Jackson closed his eyes, thinking about the fritters. Ellery had been so discombobulated he hadn't even asked where they'd come from, and Jackson just didn't want to tell him that someone had put a hit out on his mother. That seemed rude somehow.

"Lucy Satan works in mysterious ways," he grumbled.

"Well I need her to work her way home," Ellery retorted. Then he sighed. "But while she's here, maybe we can have her look at some of the properties for the new office."

Jackson perked up. "So we don't have to go to San Francisco tomorrow?" Because driving the tank down there would cost a fortune, the parking would be horrific, and the car was so loud. 

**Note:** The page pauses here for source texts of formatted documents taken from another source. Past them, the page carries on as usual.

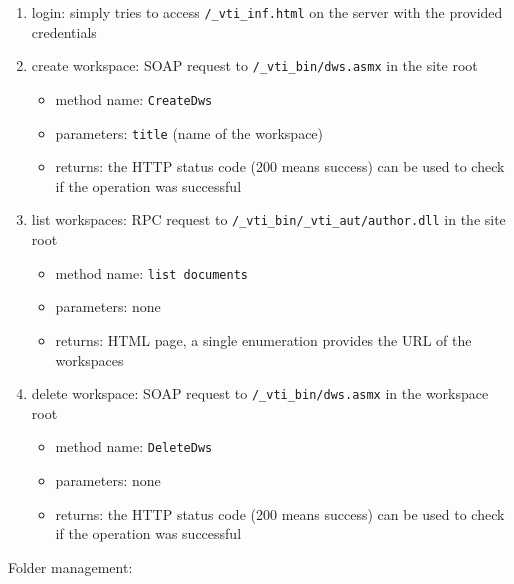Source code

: \begin{enumerate}
\item login: simply tries to access \texttt{/\_vti\_inf.html} on the server with the provided credentials

\item create workspace: SOAP request to \texttt{/\_vti\_bin/dws.asmx} in the site root
\begin{itemize}
\item method name: \texttt{CreateDws}
\item parameters: \texttt{title} (name of the workspace)
\item returns: the HTTP status code (200 means success) can be used to check if the operation was successful
\end{itemize}

\item list workspaces: RPC request to \texttt{/\_vti\_bin/\_vti\_aut/author.dll} in the site root
\begin{itemize}
\item method name: \texttt{list documents}
\item parameters: none
\item returns: HTML page, a single enumeration provides the URL of the workspaces
\end{itemize}

\item delete workspace: SOAP request to \texttt{/\_vti\_bin/dws.asmx} in the workspace root
\begin{itemize}
\item method name: \texttt{DeleteDws}
\item parameters: none
\item returns: the HTTP status code (200 means success) can be used to check if the operation was successful
\end{itemize}
\end{enumerate}

Folder management:

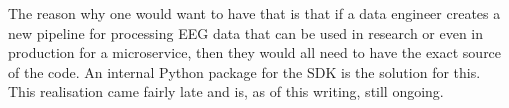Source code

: The reason why one would want to have that is that if a data engineer creates a new pipeline for processing EEG data that can be used in research or even in production for a microservice, then they would all need to have the exact source of the code. An internal Python package for the SDK is the solution for this. This realisation came fairly late and is, as of this writing, still ongoing.
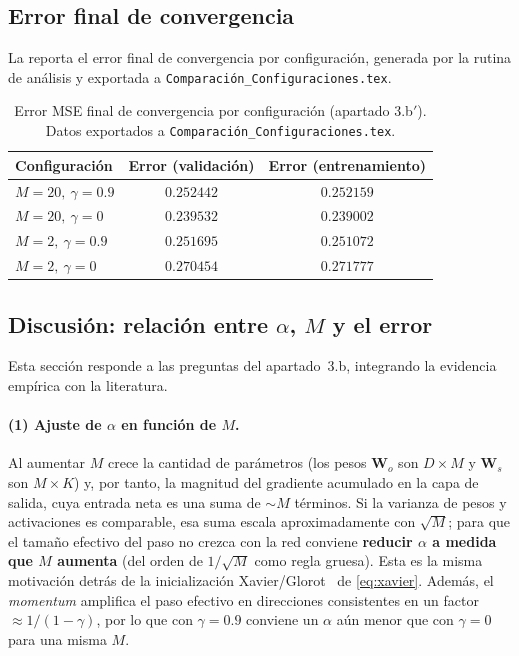 \documentclass[11pt,a4paper]{article}
\begin{document}
\subsection{Error final de convergencia}

La  reporta el error final de convergencia por configuración,
generada por la rutina de análisis y exportada a
\texttt{Comparación\_Configuraciones.tex}.

\begin{table}[H]
\centering
\caption{Error MSE final de convergencia por configuración (apartado 3.b$'$).
Datos exportados a \texttt{Comparación\_Configuraciones.tex}.}
\label{tab:r2-final}
\begin{tabular}{@{}lcc@{}}
\toprule
Configuración & Error (validación) & Error (entrenamiento)\\
\midrule
$M=20,\ \gamma=0.9$ & $0.252442$ & $0.252159$\\
$M=20,\ \gamma=0$   & $0.239532$ & $0.239002$\\
$M=2,\ \gamma=0.9$  & $0.251695$ & $0.251072$\\
$M=2,\ \gamma=0$    & $0.270454$ & $0.271777$\\
\bottomrule
\end{tabular}
\end{table}

\subsection{Discusión: relación entre \texorpdfstring{$\alpha$}{alpha},
\texorpdfstring{$M$}{M} y el error}\label{sec:disc-r2}

Esta sección responde a las preguntas del apartado~3.b, integrando la evidencia
empírica con la literatura.

\paragraph{(1) Ajuste de $\alpha$ en función de $M$.}
Al aumentar $M$ crece la cantidad de parámetros (los pesos $\mathbf{W}_o$ son
$D\times M$ y $\mathbf{W}_s$ son $M\times K$) y, por tanto, la magnitud del
gradiente acumulado en la capa de salida, cuya entrada neta es una suma de $\sim
M$ términos. Si la varianza de pesos y activaciones es comparable, esa suma
escala aproximadamente con $\sqrt{M}$; para que el tamaño efectivo del paso no
crezca con la red conviene \textbf{reducir $\alpha$ a medida que $M$ aumenta}
(del orden de $1/\sqrt{M}$ como regla gruesa). Esta es la misma motivación
detrás de la inicialización Xavier/Glorot~\cite{glorot2010} de
\cref{eq:xavier}. Además, el \emph{momentum} amplifica el paso efectivo en
direcciones consistentes en un factor $\approx 1/(1-\gamma)$, por lo que con
$\gamma=0.9$ conviene un $\alpha$ aún menor que con $\gamma=0$ para una misma
$M$.
\end{document}
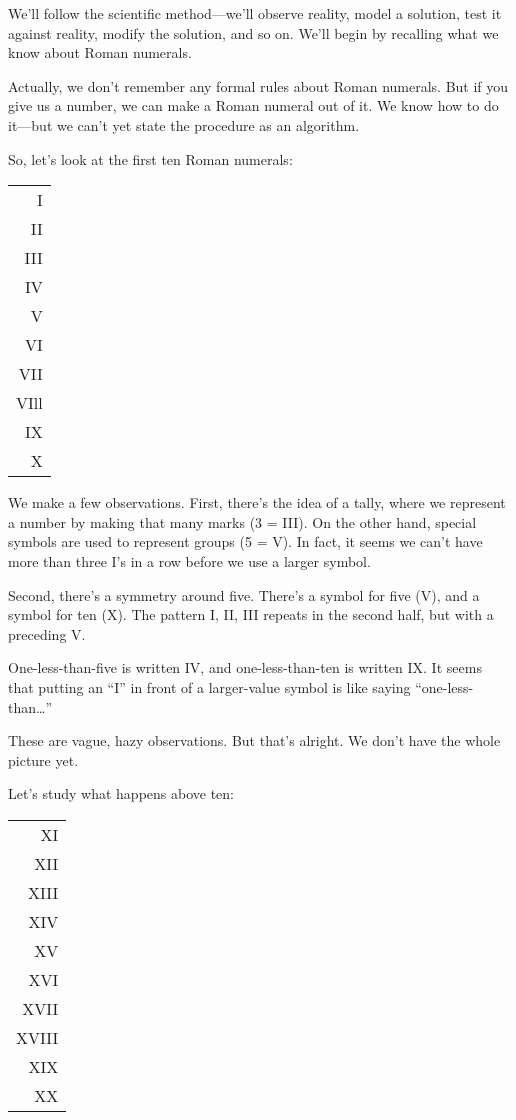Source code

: We'll follow the scientific method---we'll observe reality, model a
solution, test it against reality, modify the solution, and so on. We'll
begin by recalling what we know about Roman numerals.

Actually, we don't remember any formal rules about Roman
numerals. But if you give us a number, we can make a Roman numeral
out of it. We know how to do it---but we can't yet state the procedure as
an algorithm.

So, let's look at the first ten Roman numerals:

\bigskip
{\sf\begin{tabular}{r}
I \\
II \\
III \\
IV \\
V \\
VI \\
VII \\
VIll \\
IX \\
X \\
\end{tabular}}
\bigskip

\noindent We make a few observations. First, there's the idea of a
tally, where we represent a number by making that many marks (3 =
III). On the other hand, special symbols are used to represent groups
(5 = V). In fact, it seems we can't have more than three I's in a row
before we use a larger symbol.

Second, there's a symmetry around five. There's a symbol for five
(V), and a symbol for ten (X). The pattern I, II, III repeats in the second
half, but with a preceding V.

One-less-than-five is written IV, and one-less-than-ten is written IX.
It seems that putting an ``I'' in front of a larger-value symbol is like
saying ``one-less-than\dots{}''

These are vague, hazy observations. But that's alright. We don't
have the whole picture yet.

Let's study what happens above ten:

\bigskip
{\sf\begin{tabular}{r}
XI \\
XII \\
XIII \\
XIV \\
XV \\
XVI \\
XVII \\
XVIII \\
XIX \\
XX \\
\end{tabular}}

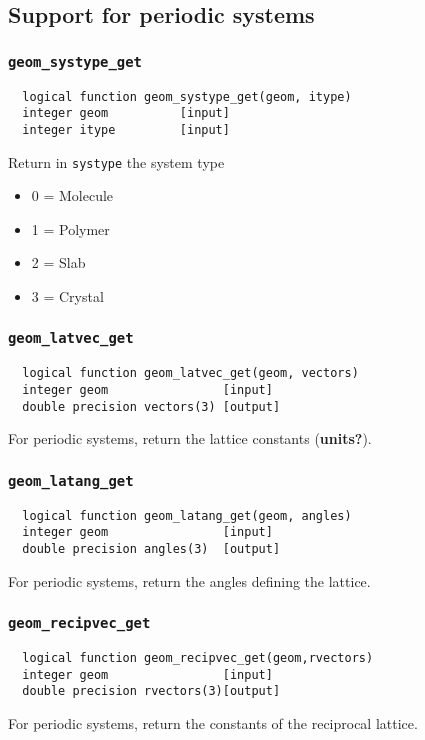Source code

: \subsection{Support for periodic systems}

\subsubsection{{\tt geom\_systype\_get}}
\begin{verbatim}
  logical function geom_systype_get(geom, itype)
  integer geom          [input]
  integer itype         [input]
\end{verbatim}
Return in {\tt systype} the system type
\begin{itemize}
\item 0 = Molecule
\item 1 = Polymer
\item 2 = Slab
\item 3 = Crystal
\end{itemize}

\subsubsection{{\tt geom\_latvec\_get}}
\begin{verbatim}
  logical function geom_latvec_get(geom, vectors)
  integer geom                [input]
  double precision vectors(3) [output]
\end{verbatim}
For periodic systems, return the lattice constants ({\bf units?}).

\subsubsection{{\tt geom\_latang\_get}}
\begin{verbatim}
  logical function geom_latang_get(geom, angles)
  integer geom                [input]
  double precision angles(3)  [output]
\end{verbatim}
For periodic systems, return the angles defining the lattice.

\subsubsection{{\tt geom\_recipvec\_get}}
\begin{verbatim}
  logical function geom_recipvec_get(geom,rvectors)
  integer geom                [input]
  double precision rvectors(3)[output]
\end{verbatim}
For periodic systems, return the constants of the reciprocal lattice.

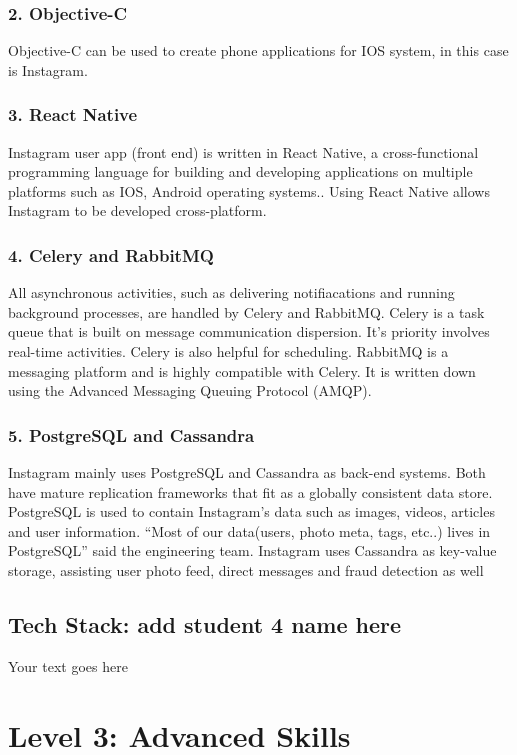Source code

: \documentclass[a4paper, 11pt]{report}
\begin{document}
\subsubsection{2. Objective-C}
Objective-C can be used to create phone applications for IOS system, in this case is Instagram.
\subsubsection{3. React Native}
Instagram user app (front end) is written in React Native, a cross-functional programming language for building and developing applications on multiple platforms such as IOS, Android operating systems.\cite{ky7}. Using React Native allows Instagram to be developed cross-platform.
\subsubsection{4. Celery and RabbitMQ}
All asynchronous activities, such as delivering notifiacations and running background processes, are handled by Celery and RabbitMQ. Celery is a task queue that is built on message communication dispersion. It's priority involves real-time activities. Celery is also helpful for scheduling. RabbitMQ is a messaging platform and is highly compatible with Celery. It is written down using the Advanced Messaging Queuing Protocol (AMQP)\cite{ky4}.
\subsubsection{5. PostgreSQL and Cassandra}
Instagram mainly uses PostgreSQL and Cassandra as back-end systems. Both have mature replication frameworks that fit as a globally consistent data store\cite{ky5}. PostgreSQL is used to contain Instagram’s data such as images, videos, articles and user information\cite{ky4}. “Most of our data(users, photo meta, tags, etc..) lives in PostgreSQL” said the engineering team. Instagram uses Cassandra as key-value storage, assisting user photo feed, direct messages and fraud detection as well\cite{ky6}
\subsection{Tech Stack: add student 4 name here}

Your text goes here



\newpage
\section{Level 3: Advanced Skills}
\end{document}
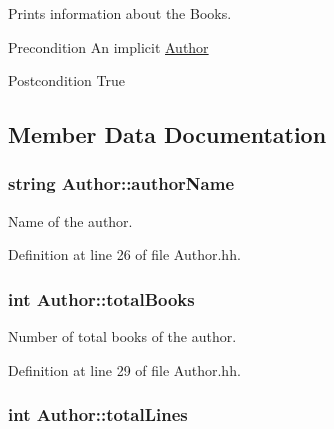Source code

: Prints information about the Books. 

\begin{DoxyPrecond}{Precondition}
An implicit \hyperlink{class_author}{Author} 
\end{DoxyPrecond}
\begin{DoxyPostcond}{Postcondition}
True 
\end{DoxyPostcond}


\subsection{Member Data Documentation}
\hypertarget{class_author_a146b76b89d701097c36fb5d29df27bc4}{
\subsubsection[{author\-Name}]{\setlength{\rightskip}{0pt plus 5cm}string Author\-::author\-Name\hspace{0.3cm}{\ttfamily [private]}}}\label{class_author_a146b76b89d701097c36fb5d29df27bc4}


Name of the author. 



Definition at line 26 of file Author.\-hh.

\hypertarget{class_author_ac870b8c861aa0f69cd2c4e7b8d414902}{
\subsubsection[{total\-Books}]{\setlength{\rightskip}{0pt plus 5cm}int Author\-::total\-Books\hspace{0.3cm}{\ttfamily [private]}}}\label{class_author_ac870b8c861aa0f69cd2c4e7b8d414902}


Number of total books of the author. 



Definition at line 29 of file Author.\-hh.

\hypertarget{class_author_a8d818414bbd909287641b388601bf61a}{
\subsubsection[{total\-Lines}]{\setlength{\rightskip}{0pt plus 5cm}int Author\-::total\-Lines\hspace{0.3cm}{\ttfamily [private]}}}\label{class_author_a8d818414bbd909287641b388601bf61a}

"No, Jackson. I'll talk to her over breakfast. Do you think you can hit that donut place again? Those fritters were amazing."

"No," he muttered. "I'd rather have fruit." Ellery was warm next to him and Jackson kissed his shoulder through a softly laundered T-shirt. "And you," he said, meaning it.

Ellery kissed him chastely on the mouth.

And then not so chastely.

And then they were sliding their hands under each other's T-shirts and Jackson had a handful of Ellery's taut backside and was kneading and spreading and grazing the sensitive bits and then--

"Jackson?" Ellery's mother said as she knocked. "Jackson, your inappropriate cat seems to want to sleep with me. I insist you take him."

Ellery made sobbing sounds and Jackson rolled sideways. "You get the door," he whispered. "You can pull a t-shirt over your boner!" Jackson wasn't wearing one.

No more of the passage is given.